Tentang Karbit
Kalsium Karbida

Kalsium karbida atau bahasa umumnya karbit dihasilkan dalam suatu tanur listrik berdasarkan reaksi kimia :

CaO + 3C → CaC2 + CO - 108000 kalori

yang merupakan reaksi bolak-balik dan membutuhkan panas (endhothermis). Bahan baku yang digunakan adalah CaO (Kapur Bakar) dan bahan-bahan karbonisasi (hard coke, anthracite coal, petrolium coke, charcoal). Dengan sifat kimia dan perbandingan tertentu akan dihasilkan kalsium karbida (CaC2) yang bermutu tinggi.

Kapur bakar dihasilkan dari batu kapur dengan ukuran tertentu (30-60mm) didalam dapur pembakaran vertikal yang berkapasitas 80 ton/hari, melalui pembakaran langsung yang menggunakan bahan bakar gas alam Kapur bakar yang baru diproses dikirim melalui ban berjalan menuju 2 buah tangki penampungan kapur bakar, setelah melalui penyaringan untuk memisahkan batu kapur yang kecil (kurang dari 6mm). Sebagian bahan karbonasi digunakan hard coke dengan ukuran 5-25mm. Coke juga dikirimkan melalui ban berjalan kedalam 2 tangki penampung coke yang berkapasitas 45m3. Setelah penimbangan, kapur bakar dan coke yang telah dicampur jadi satu dikirim dari tangku penampungan harian (day bin) ke tanur listrik (tanur pembakaran). Kemudian bahan campuran ini dimasukkan ke tanur listrik sesuai dengan kebutuhan melalui corong pengisian. Campuran kapur bakar dan coke dilebur dalam tanur listrik pada temperatur tinggi, yakni 2.000 - 2.100oC menjadi bentuk cairan kalsium karbida.
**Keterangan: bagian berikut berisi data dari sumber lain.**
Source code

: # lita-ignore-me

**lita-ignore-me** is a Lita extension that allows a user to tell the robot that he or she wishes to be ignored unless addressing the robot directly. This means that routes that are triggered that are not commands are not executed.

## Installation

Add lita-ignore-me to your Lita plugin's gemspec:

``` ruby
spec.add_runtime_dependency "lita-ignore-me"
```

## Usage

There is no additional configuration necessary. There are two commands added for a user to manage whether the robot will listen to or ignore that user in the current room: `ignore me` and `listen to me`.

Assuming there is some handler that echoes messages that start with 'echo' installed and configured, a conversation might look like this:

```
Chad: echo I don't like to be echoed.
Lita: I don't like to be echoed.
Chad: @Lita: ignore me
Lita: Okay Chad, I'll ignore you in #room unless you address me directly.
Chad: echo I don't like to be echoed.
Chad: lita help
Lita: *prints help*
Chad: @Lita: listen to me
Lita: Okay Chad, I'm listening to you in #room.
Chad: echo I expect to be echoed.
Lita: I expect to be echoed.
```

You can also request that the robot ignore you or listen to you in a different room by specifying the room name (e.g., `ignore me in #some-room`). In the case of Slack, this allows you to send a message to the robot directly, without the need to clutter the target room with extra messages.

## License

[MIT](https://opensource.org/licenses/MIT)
Tanur listrik ini dilengkapi dengan 3 buah lubang pengetapan. Lelehan karbit disadap dari lubang pengetapan setiap 1 jam sekali secara berurutan. Karbit panas ditampung dalam lori yang berkapasitas 1.300 kg. Setelah didinginkan selama 16 jam, kemudian bongkahan karbit ini dipecah-pecah dan dikemas dalam drum baja berukuran 0-2, 2-4, 4-30 dan 30-80 mm


Proses pembuatan drum untuk karbit


Karbit MDQ dari PT Emdeki Utama Tbk dikemas dalam drum baja yang berkapasitas 100 kg (netto), yang dirancang agar dapat disegel secara efisien dan mampu disimpan dalam jangka waktu yang lama. Untuk menjamin ketepatan waktu dalam pengiriman karbit kepada pembeli, maka pabrik kami dilengkapi dengan mesin pembuat drum yang berkecepatan tinggi dan mampu menghasilkan 800 drum/hari. Rancangan dan ukuran drum disesuaikan dengan menggunakan standar ukur Jepang. Untuk keperluan ekspor, drum MDQ telah berstandar internasional (United Nation's standards for dangerous cargo packing) untuk kemasan barang berbahaya.


Power Supply

Untuk menunjang kegiatan produksi karbit, diperlukan listrik dengan kekuatan yang sangat tinggi. Dalam rangka ini, PT Emdeki Utama Tbk mengkonsumsi lebih dari 100 juta kwH listrik per tahun yang di-supply langsung oleh PLN dengan daya 17,5 MVA (15,5 MW).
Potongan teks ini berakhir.